### What the task requires
Please show all lines of the records that include "data".

*** Opening Supplied material ***

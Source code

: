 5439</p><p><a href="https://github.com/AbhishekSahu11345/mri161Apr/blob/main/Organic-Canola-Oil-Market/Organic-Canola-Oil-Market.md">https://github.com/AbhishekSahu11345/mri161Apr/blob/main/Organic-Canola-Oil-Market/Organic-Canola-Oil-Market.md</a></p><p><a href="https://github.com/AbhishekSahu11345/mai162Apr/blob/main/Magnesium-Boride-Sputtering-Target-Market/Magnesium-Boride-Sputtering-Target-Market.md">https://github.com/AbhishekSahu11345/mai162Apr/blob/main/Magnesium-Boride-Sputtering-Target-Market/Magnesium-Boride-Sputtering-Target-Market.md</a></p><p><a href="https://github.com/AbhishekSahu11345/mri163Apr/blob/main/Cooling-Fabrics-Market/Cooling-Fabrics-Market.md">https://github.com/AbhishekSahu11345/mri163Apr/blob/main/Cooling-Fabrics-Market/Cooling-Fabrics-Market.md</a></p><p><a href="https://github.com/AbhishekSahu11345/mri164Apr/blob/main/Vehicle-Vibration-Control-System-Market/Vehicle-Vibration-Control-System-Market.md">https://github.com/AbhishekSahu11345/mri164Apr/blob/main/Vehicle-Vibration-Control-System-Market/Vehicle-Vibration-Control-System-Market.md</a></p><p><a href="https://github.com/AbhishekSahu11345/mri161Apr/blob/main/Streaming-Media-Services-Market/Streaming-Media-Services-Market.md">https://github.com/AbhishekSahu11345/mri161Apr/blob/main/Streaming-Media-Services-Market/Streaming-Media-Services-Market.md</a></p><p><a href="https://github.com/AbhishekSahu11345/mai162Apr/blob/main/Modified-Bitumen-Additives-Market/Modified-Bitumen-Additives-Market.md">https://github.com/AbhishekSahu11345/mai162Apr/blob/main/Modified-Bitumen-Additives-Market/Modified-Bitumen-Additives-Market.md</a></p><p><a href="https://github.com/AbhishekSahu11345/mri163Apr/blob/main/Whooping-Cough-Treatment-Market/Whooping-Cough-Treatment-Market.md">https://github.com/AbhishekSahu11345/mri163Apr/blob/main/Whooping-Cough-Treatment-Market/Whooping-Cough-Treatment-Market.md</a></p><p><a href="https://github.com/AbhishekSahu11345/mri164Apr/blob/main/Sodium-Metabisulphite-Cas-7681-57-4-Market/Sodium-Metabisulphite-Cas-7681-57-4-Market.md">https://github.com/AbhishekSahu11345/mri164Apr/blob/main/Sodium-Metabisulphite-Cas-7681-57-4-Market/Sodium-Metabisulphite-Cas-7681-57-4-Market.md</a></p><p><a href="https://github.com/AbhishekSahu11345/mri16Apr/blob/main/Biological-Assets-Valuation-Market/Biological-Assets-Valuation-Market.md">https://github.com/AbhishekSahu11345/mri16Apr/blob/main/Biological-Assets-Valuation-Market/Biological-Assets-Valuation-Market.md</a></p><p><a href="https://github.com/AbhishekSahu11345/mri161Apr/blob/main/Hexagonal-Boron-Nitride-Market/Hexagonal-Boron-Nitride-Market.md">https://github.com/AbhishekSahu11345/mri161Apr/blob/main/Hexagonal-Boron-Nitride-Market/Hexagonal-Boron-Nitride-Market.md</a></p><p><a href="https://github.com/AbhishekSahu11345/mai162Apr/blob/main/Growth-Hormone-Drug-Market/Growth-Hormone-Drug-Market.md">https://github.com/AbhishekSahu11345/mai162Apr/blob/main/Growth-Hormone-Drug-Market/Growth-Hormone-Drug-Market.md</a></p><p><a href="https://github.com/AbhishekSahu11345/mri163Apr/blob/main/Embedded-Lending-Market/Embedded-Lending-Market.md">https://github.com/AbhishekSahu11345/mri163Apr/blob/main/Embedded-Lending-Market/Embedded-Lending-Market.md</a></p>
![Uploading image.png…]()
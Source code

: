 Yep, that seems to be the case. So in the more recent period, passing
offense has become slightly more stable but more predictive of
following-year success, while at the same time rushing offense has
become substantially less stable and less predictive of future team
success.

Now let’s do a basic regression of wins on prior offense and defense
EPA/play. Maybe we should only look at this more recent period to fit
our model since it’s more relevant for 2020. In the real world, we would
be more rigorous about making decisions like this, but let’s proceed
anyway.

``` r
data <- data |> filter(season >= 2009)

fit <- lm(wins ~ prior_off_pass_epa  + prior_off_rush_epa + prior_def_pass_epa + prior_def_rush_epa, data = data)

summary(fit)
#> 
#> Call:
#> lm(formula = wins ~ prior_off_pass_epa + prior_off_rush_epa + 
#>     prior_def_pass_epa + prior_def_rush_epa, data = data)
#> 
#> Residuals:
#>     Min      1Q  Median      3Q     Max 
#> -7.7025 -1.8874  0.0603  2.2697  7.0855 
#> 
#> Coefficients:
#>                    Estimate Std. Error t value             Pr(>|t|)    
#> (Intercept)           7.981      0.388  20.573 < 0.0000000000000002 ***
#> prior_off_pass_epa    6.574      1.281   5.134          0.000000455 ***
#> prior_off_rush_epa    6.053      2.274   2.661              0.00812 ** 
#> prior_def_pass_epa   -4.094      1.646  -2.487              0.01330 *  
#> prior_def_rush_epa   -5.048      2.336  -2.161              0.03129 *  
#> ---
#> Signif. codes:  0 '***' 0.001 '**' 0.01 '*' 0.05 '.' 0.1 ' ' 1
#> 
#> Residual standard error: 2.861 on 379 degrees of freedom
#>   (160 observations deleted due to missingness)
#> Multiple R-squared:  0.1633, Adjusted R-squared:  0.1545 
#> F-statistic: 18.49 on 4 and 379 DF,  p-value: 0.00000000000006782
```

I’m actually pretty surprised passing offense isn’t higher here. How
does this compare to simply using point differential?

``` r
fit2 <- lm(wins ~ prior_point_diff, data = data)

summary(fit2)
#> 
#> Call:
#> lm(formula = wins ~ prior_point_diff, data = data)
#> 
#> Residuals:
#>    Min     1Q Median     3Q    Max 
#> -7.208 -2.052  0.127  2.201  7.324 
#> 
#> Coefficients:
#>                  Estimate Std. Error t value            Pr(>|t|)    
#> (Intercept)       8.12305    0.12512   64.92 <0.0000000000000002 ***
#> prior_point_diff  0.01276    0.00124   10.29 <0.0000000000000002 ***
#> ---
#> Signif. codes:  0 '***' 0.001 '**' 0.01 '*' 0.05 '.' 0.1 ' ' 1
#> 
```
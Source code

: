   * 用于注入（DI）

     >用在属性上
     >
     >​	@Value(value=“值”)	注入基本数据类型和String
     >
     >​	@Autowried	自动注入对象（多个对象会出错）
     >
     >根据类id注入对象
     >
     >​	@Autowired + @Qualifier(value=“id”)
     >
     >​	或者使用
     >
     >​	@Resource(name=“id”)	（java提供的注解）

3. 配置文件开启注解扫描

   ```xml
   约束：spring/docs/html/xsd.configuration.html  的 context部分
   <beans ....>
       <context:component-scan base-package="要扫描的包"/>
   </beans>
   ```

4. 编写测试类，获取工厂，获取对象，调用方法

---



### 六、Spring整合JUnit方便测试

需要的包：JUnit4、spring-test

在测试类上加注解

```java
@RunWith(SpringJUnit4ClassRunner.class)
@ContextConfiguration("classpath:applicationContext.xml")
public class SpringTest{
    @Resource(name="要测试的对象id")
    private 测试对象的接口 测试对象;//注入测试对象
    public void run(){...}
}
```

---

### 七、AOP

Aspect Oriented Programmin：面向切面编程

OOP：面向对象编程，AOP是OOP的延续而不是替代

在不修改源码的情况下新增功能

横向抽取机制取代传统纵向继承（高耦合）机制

*** Closing Supplied material ***

### Output for this exercise
data <- data |> filter(season >= 2009)
fit <- lm(wins ~ prior_off_pass_epa  + prior_off_rush_epa + prior_def_pass_epa + prior_def_rush_epa, data = data)
#>     prior_def_pass_epa + prior_def_rush_epa, data = data)
fit2 <- lm(wins ~ prior_point_diff, data = data)
#> lm(formula = wins ~ prior_point_diff, data = data)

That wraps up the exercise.